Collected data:
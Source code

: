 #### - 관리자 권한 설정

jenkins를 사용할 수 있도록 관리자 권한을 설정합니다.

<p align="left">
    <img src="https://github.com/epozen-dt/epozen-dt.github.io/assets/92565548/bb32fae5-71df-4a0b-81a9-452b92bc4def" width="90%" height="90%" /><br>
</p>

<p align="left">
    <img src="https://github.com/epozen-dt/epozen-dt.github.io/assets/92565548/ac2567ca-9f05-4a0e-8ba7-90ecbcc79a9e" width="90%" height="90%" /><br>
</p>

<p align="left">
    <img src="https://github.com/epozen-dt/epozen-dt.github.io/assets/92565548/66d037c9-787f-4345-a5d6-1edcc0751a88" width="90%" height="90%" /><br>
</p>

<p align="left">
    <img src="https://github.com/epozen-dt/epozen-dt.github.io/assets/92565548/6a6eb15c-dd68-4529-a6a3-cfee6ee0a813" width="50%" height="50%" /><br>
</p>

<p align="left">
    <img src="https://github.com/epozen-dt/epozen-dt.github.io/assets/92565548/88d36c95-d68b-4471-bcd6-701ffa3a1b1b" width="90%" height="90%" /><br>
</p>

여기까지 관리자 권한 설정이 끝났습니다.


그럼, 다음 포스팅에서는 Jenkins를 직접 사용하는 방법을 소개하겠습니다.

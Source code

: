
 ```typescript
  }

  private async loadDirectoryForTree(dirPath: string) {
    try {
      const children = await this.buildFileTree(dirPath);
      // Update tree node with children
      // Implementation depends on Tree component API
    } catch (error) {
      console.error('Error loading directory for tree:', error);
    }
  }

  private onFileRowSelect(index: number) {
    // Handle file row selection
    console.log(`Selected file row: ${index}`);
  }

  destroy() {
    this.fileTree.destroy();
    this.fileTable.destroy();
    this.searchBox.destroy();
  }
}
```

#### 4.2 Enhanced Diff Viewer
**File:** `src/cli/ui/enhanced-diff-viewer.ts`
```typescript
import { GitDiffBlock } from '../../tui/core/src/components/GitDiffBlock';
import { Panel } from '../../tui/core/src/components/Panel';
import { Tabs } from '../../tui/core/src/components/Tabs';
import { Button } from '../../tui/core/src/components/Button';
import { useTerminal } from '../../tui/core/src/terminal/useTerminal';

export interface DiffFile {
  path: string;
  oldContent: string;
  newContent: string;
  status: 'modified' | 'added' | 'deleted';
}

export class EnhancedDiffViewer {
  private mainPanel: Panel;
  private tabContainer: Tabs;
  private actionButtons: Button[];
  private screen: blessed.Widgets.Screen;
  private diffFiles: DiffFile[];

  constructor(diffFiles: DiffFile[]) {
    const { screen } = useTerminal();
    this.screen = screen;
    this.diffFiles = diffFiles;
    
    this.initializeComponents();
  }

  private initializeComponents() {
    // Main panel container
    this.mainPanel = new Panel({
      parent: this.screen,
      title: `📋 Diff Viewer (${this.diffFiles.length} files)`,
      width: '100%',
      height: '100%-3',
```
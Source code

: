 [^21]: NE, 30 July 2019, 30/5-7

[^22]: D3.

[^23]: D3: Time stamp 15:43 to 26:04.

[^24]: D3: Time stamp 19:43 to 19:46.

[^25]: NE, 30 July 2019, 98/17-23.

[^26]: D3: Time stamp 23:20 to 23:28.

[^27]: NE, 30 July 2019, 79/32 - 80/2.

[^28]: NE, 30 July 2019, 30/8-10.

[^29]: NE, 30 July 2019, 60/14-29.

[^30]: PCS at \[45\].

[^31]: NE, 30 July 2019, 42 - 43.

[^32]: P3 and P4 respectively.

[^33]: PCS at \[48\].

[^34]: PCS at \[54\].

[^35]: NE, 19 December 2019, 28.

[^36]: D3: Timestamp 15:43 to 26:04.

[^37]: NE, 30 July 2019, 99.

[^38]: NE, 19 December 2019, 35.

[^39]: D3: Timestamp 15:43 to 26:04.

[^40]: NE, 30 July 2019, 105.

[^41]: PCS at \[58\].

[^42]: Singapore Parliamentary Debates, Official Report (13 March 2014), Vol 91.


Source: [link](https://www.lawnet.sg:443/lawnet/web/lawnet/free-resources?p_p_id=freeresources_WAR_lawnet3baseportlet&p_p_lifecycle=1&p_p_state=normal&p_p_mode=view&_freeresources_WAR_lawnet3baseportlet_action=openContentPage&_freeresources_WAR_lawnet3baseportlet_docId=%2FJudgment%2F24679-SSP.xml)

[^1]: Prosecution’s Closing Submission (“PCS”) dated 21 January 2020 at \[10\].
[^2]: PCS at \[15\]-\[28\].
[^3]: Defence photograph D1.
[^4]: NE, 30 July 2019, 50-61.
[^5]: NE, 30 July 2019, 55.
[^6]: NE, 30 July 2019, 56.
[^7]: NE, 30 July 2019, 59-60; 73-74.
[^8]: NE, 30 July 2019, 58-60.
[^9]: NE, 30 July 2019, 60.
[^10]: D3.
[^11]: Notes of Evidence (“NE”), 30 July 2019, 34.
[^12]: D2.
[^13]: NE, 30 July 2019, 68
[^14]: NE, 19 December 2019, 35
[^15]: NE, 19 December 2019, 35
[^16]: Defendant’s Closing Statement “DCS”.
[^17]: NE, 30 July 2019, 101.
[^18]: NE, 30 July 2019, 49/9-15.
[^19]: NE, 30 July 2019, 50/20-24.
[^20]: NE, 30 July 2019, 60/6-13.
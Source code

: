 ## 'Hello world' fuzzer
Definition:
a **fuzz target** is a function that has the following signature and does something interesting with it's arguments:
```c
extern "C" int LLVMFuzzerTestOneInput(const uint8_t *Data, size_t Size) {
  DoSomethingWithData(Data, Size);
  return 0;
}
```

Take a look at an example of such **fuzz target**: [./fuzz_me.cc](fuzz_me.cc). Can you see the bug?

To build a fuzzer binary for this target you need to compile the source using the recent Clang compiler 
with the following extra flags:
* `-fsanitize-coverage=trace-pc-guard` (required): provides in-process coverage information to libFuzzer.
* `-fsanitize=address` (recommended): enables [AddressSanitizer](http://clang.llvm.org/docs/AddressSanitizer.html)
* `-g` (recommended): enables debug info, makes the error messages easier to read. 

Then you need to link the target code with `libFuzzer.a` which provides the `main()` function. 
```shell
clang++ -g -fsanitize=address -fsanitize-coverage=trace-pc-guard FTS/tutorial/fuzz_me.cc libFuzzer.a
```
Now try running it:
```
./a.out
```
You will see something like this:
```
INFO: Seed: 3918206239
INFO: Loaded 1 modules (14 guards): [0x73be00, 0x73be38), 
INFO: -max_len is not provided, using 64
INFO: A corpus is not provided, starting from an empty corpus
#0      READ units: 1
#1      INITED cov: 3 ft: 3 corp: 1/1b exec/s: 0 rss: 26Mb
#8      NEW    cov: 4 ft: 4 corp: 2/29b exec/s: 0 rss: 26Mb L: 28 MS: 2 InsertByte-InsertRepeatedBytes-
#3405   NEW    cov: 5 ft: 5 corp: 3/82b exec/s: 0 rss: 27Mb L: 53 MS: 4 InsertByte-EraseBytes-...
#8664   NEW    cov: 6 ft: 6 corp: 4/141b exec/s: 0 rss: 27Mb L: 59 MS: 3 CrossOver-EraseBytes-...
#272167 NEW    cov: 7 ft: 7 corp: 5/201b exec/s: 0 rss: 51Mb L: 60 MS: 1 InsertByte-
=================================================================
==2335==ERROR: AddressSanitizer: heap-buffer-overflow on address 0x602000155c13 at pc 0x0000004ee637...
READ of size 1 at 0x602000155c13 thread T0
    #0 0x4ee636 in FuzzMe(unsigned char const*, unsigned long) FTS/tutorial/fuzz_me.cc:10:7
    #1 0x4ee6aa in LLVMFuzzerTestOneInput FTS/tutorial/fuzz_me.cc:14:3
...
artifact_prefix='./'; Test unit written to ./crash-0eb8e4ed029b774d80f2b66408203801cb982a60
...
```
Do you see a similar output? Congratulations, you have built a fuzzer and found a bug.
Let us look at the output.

_THE PROBLEM_
Transcribe each line of the data above, unaltered, from the one where "[^31]: NE, 30 July 2019, 42 - 43." appears to the one where "[^39]: D3: Timestamp 15:43 to 26:04." appears, inclusive of both.

_SOLUTION TO THIS TASK_
[^31]: NE, 30 July 2019, 42 - 43.

[^32]: P3 and P4 respectively.

[^33]: PCS at \[48\].

[^34]: PCS at \[54\].

[^35]: NE, 19 December 2019, 28.

[^36]: D3: Timestamp 15:43 to 26:04.

[^37]: NE, 30 July 2019, 99.

[^38]: NE, 19 December 2019, 35.

[^39]: D3: Timestamp 15:43 to 26:04.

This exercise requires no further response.